The data assets loaded by EDC (typically database data assets) are in the EDC native resource (with the same name without any suffix). The data assets loaded by Automatic Data Lineage (typically reports and analytical tool assets) are in the Manta
Scripts resource in EDC. If the export of node source code at input level (manta.iedc.exportInputLevelSourceCode) is turned on, an Expression attribute containing the SQL code is exported for procedure, function,
script, etc. providing input-level code.
- Find the EDC resource.

- Choose the type of objects you want to start browsing (in this case Procedures).

- Find a procedure by name.

- Navigate to the child assets as long as needed.

- Some assets along the way have additional attributes filled in by Manta. Below is a database statement with an Expression attribute containing the SQL code of the statement and a statement column asset with the Expression attribute containing extracted transformation logic for a particular column.


- The following shows an Expression attribute containing the input-level SQL code of an Insert Into statement contained in an insert.sql script.

Lineage Diagrams
Lineage diagrams can be rendered for particular column-level or table-level data assets (viable for both standard export and detailed lineage export) or for leaf-level (transformation column) or operation-level (e.g., statement) transformation assets (viable only for standard export).
- Lineage diagrams are available under the Lineage and Impact tab on the asset overview screen.

- Based on the starting asset, a table-level or column-level lineage diagram is shown. By default, EDC will hide some of the assets that are part of the lineage graph.

- To see all the objects that are part of the diagram, adjust the Lineage (for upstream data lineage) and Impact (for downstream data lineage) sliders. The diagrams below show the full detail for standard export mode (1) and detailed lineage export mode (2).


- [Detailed lineage export mode only:] To see the detailed lineage context entry points press the Show Transformation Logic in Lineage button.

- [Detailed lineage export mode only:] Then click on the orange circle to enter the detailed lineage context of a particular association.


Transformation Sources and Target View
As of Informatica EDC version 10.2.2hf1, a tabular summary of the source and target assets (tables, views, synonyms, etc.) for a selected transformation is available.
Limitations: This feature only relates to the table level, not to the column level.
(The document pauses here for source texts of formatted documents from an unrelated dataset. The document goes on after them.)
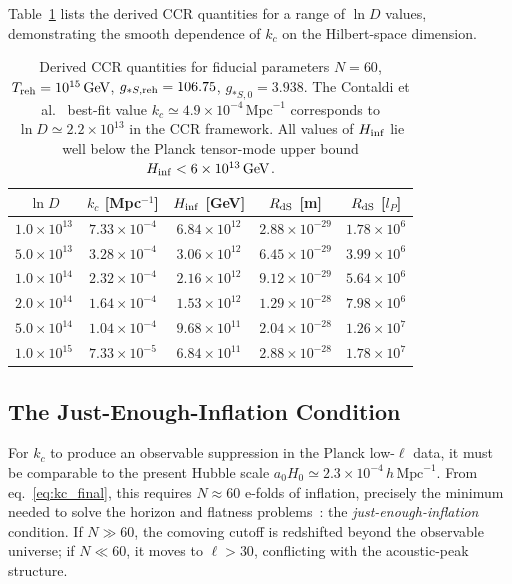 Table~\ref{tab:derived_quantities} lists the derived CCR quantities for a
range of $\ln D$ values, demonstrating the smooth dependence of $k_c$ on
the Hilbert-space dimension.

\begin{table}[t]
  \centering
  \begin{tabular}{ccccc}
    \hline\hline
    $\ln D$ & $k_c$ [Mpc$^{-1}$] & $H_{\rm inf}$ [GeV]
      & $R_{\rm dS}$ [m] & $R_{\rm dS}$ [$l_P$] \\
    \hline
    $1.0\times 10^{13}$ & $7.33\times 10^{-4}$ & $6.84\times 10^{12}$
      & $2.88\times 10^{-29}$ & $1.78\times 10^{6}$ \\
    $5.0\times 10^{13}$ & $3.28\times 10^{-4}$ & $3.06\times 10^{12}$
      & $6.45\times 10^{-29}$ & $3.99\times 10^{6}$ \\
    $1.0\times 10^{14}$ & $2.32\times 10^{-4}$ & $2.16\times 10^{12}$
      & $9.12\times 10^{-29}$ & $5.64\times 10^{6}$ \\
    $2.0\times 10^{14}$ & $1.64\times 10^{-4}$ & $1.53\times 10^{12}$
      & $1.29\times 10^{-28}$ & $7.98\times 10^{6}$ \\
    $5.0\times 10^{14}$ & $1.04\times 10^{-4}$ & $9.68\times 10^{11}$
      & $2.04\times 10^{-28}$ & $1.26\times 10^{7}$ \\
    $1.0\times 10^{15}$ & $7.33\times 10^{-5}$ & $6.84\times 10^{11}$
      & $2.88\times 10^{-28}$ & $1.78\times 10^{7}$ \\
    \hline\hline
  \end{tabular}
  \caption{Derived CCR quantities for fiducial parameters $N = 60$,
    $T_{\rm reh} = 10^{15}\,\mathrm{GeV}$,
    $g_{*S,\rm reh} = 106.75$, $g_{*S,0} = 3.938$.
    The Contaldi et al.\ \cite{Contaldi:2003} best-fit value
    $k_c \simeq 4.9\times 10^{-4}\,\mathrm{Mpc}^{-1}$ corresponds to
    $\ln D \simeq 2.2\times 10^{13}$ in the CCR framework.
    All values of $H_{\rm inf}$ lie well below the Planck tensor-mode
    upper bound $H_{\rm inf} < 6\times 10^{13}\,\mathrm{GeV}$.}
  \label{tab:derived_quantities}
\end{table}

\subsection{The Just-Enough-Inflation Condition}
\label{subsec:just_enough}

For $k_c$ to produce an observable suppression in the Planck low-$\ell$ data,
it must be comparable to the present Hubble scale
$a_0 H_0 \simeq 2.3\times 10^{-4}\,h\,\mathrm{Mpc}^{-1}$.
From eq.~\eqref{eq:kc_final}, this requires $N \approx 60$ e-folds of
inflation, precisely the minimum needed to solve the horizon and flatness
problems~\cite{Baumann:2009}: the \emph{just-enough-inflation} condition.
If $N \gg 60$, the comoving cutoff is redshifted beyond the observable
universe; if $N \ll 60$, it moves to $\ell > 30$, conflicting with the
acoustic-peak structure.

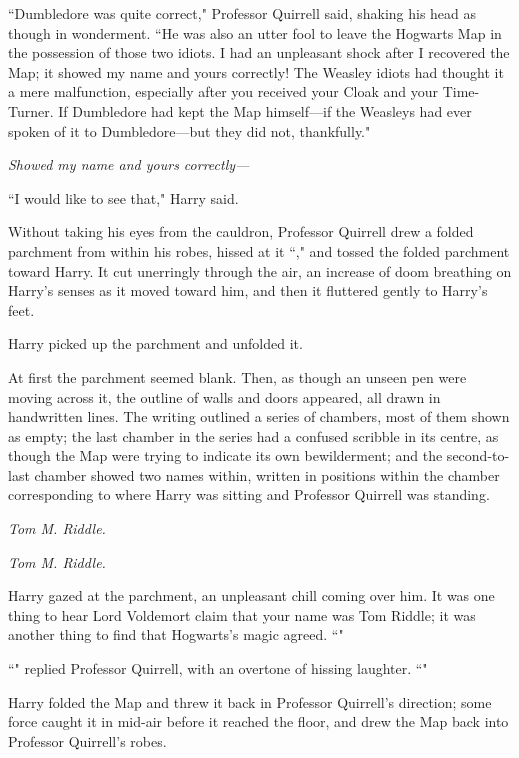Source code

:``Dumbledore was quite correct," Professor Quirrell said, shaking his head as though in wonderment. ``He was also an utter fool to leave the Hogwarts Map in the possession of those two idiots. I had an unpleasant shock after I recovered the Map; it showed my name and yours correctly! The Weasley idiots had thought it a mere malfunction, especially after you received your Cloak and your Time-Turner. If Dumbledore had kept the Map himself—if the Weasleys had ever spoken of it to Dumbledore—but they did not, thankfully."

\emph{Showed my name and yours correctly—}

``I would like to see that," Harry said.

Without taking his eyes from the cauldron, Professor Quirrell drew a folded parchment from within his robes, hissed at it ``," and tossed the folded parchment toward Harry. It cut unerringly through the air, an increase of doom breathing on Harry's senses as it moved toward him, and then it fluttered gently to Harry's feet.

Harry picked up the parchment and unfolded it.

At first the parchment seemed blank. Then, as though an unseen pen were moving across it, the outline of walls and doors appeared, all drawn in handwritten lines. The writing outlined a series of chambers, most of them shown as empty; the last chamber in the series had a confused scribble in its centre, as though the Map were trying to indicate its own bewilderment; and the second-to-last chamber showed two names within, written in positions within the chamber corresponding to where Harry was sitting and Professor Quirrell was standing.

\emph{Tom M. Riddle.}

\emph{Tom M. Riddle.}

Harry gazed at the parchment, an unpleasant chill coming over him. It was one thing to hear Lord Voldemort claim that your name was Tom Riddle; it was another thing to find that Hogwarts's magic agreed. ``"

``" replied Professor Quirrell, with an overtone of hissing laughter. ``"

Harry folded the Map and threw it back in Professor Quirrell's direction; some force caught it in mid-air before it reached the floor, and drew the Map back into Professor Quirrell's robes.

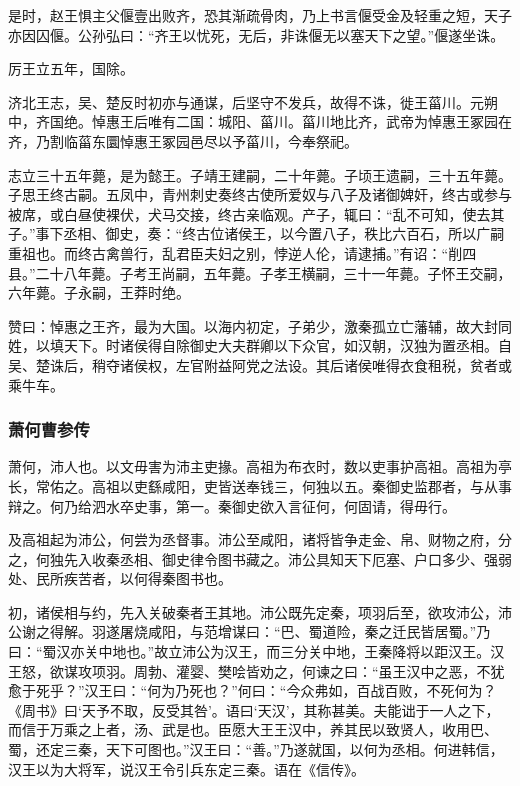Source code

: \documentclass[]{article}
\begin{document}
是时，赵王惧主父偃壹出败齐，恐其渐疏骨肉，乃上书言偃受金及轻重之短，天子亦因囚偃。公孙弘曰：``齐王以忧死，无后，非诛偃无以塞天下之望。''偃遂坐诛。

厉王立五年，国除。

济北王志，吴、楚反时初亦与通谋，后坚守不发兵，故得不诛，徙王菑川。元朔中，齐国绝。悼惠王后唯有二国：城阳、菑川。菑川地比齐，武帝为悼惠王冢园在齐，乃割临菑东圜悼惠王冢园邑尽以予菑川，今奉祭祀。

志立三十五年薨，是为懿王。子靖王建嗣，二十年薨。子顷王遗嗣，三十五年薨。子思王终古嗣。五凤中，青州刺史奏终古使所爱奴与八子及诸御婢奸，终古或参与被席，或白昼使裸伏，犬马交接，终古亲临观。产子，辄曰：``乱不可知，使去其子。''事下丞相、御史，奏：``终古位诸侯王，以今置八子，秩比六百石，所以广嗣重祖也。而终古禽兽行，乱君臣夫妇之别，悖逆人伦，请逮捕。''有诏：``削四县。''二十八年薨。子考王尚嗣，五年薨。子孝王横嗣，三十一年薨。子怀王交嗣，六年薨。子永嗣，王莽时绝。

赞曰：悼惠之王齐，最为大国。以海内初定，子弟少，激秦孤立亡藩辅，故大封同姓，以填天下。时诸侯得自除御史大夫群卿以下众官，如汉朝，汉独为置丞相。自吴、楚诛后，稍夺诸侯权，左官附益阿党之法设。其后诸侯唯得衣食租税，贫者或乘牛车。

\hypertarget{header-n3730}{%
\subsubsection{萧何曹参传}\label{header-n3730}}

萧何，沛人也。以文毋害为沛主吏掾。高祖为布衣时，数以吏事护高祖。高祖为亭长，常佑之。高祖以吏繇咸阳，吏皆送奉钱三，何独以五。秦御史监郡者，与从事辩之。何乃给泗水卒史事，第一。秦御史欲入言征何，何固请，得毋行。

及高祖起为沛公，何尝为丞督事。沛公至咸阳，诸将皆争走金、帛、财物之府，分之，何独先入收秦丞相、御史律令图书藏之。沛公具知天下厄塞、户口多少、强弱处、民所疾苦者，以何得秦图书也。

初，诸侯相与约，先入关破秦者王其地。沛公既先定秦，项羽后至，欲攻沛公，沛公谢之得解。羽遂屠烧咸阳，与范增谋曰：``巴、蜀道险，秦之迁民皆居蜀。''乃曰：``蜀汉亦关中地也。''故立沛公为汉王，而三分关中地，王秦降将以距汉王。汉王怒，欲谋攻项羽。周勃、灌婴、樊哙皆劝之，何谏之曰：``虽王汉中之恶，不犹愈于死乎？''汉王曰：``何为乃死也？''何曰：``今众弗如，百战百败，不死何为？《周书》曰`天予不取，反受其咎'。语曰`天汉'，其称甚美。夫能诎于一人之下，而信于万乘之上者，汤、武是也。臣愿大王王汉中，养其民以致贤人，收用巴、蜀，还定三秦，天下可图也。''汉王曰：``善。''乃遂就国，以何为丞相。何进韩信，汉王以为大将军，说汉王令引兵东定三秦。语在《信传》。
\end{document}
Only direct (immediate) sources and targets are displayed. Transitive sources and targets are not supported.
-
Display the Lineage and Impact of a transformation asset at the table level.
-
Click the Open the Tabular Asset Summary icon.

- Click Asset Lineage Summary to see a list of the source assets of the transformation.

- Click Asset Impact Summary to see a list of the target assets of the transformation.

Indirect Lineage View
In this paragraph, "indirect lineage" means indirect lineage in Manta terminology (i.e., lineage through the WHERE condition, GROUP BY, HAVING, JOIN clauses) that is exported to EDC as control flow.Please do not confuse it with "indirect link" in EDC terminology, which means a link with at least one hidden node.
Indirect lineage is supported as of Informatica EDC version 10.4.0 EBF-17357.
Indirect lineage is not displayed in diagrams, but it is possible to view this type of lineage in an asset summary view.
-
Display the Lineage and Impact of a starting asset at the table or column level.
-
Click the Open the Tabular Asset Summary icon.

- Select the Asset Control Summary tab.

You will see the indirect lineage represented by a table of assets Controlling or Controlled by the starting one, where:
-
Controlling means that the asset in the table is a source and the starting asset is a target of the indirect flow.
-
Controlled means that the starting asset is a source and the asset in the table is a target of the indirect flow.
Context Lineage View
Context lineage is supported as of Informatica EDC version 10.4.1.
-
Find and display a contextual transformation (i.e., a transformation that is not the last one before a target asset) as previously described.
-
Choose the context whose lineage you want to display and click Lineage and Impact.

You will see detailed lineage within the selected context.

Export Statistics
The export log file contains information about the file sizes for EDC. This can be used as an indication that many assets have been exported and will be uploaded to EDC.
2020-05-11 20:15:24.588 0 INFO eu.profinit.manta.dataflow.repository.exporter.client.FileLogger Decompressed file exportReport.json with size 166 bytes.
2020-05-11 20:15:24.589 0 INFO eu.profinit.manta.dataflow.repository.exporter.client.FileLogger Decompressed file lineage.csv with size 104980 bytes.
2020-05-11 20:15:24.590 0 INFO eu.profinit.manta.dataflow.repository.exporter.client.FileLogger Decompressed file lineage.set.csv with size 9976 bytes.
2020-05-11 20:15:24.591 0 INFO eu.profinit.manta.dataflow.repository.exporter.client.FileLogger There is a compressed file objects.csv with uncompressed size 382533 bytes.
2020-05-11 20:15:24.592 0 INFO eu.profinit.manta.dataflow.repository.exporter.client.FileLogger There is a compressed file links.csv with uncompressed size 35548 bytes.
2020-05-11 20:15:24.592 0 INFO eu.profinit.manta.dataflow.repository.exporter.client.FileLogger There is a compressed file lineage.csv with uncompressed size 105092 bytes.
2020-05-11 20:15:24.593 0 INFO eu.profinit.manta.dataflow.repository.exporter.client.FileLogger Decompressed file objects.zip with size 17471 bytes.
The export to EDC generates a report of cases and numbers of objects for which applicable mappings and/or a default mapping were used. The report is saved as a JSON file located in
mantaflow\cli\output\{technology}\{outputFolder}\iedc\exportReport.json.
Below is a sample report showing, first, an ORCL database with a DWH and HR using a default mapping to an IEDC resource and, second, an INFASUPER schema using a user-defined mapping.
{
"Using the default mapping for assets with no user-defined mapping" : {
"ORCL/DWH" : 804,
"ORCL/HR" : 137
},
"Used IEDC mappings" : {
"ORCL_INFASUPER|ORCL|INFASUPER|" : 12
}
}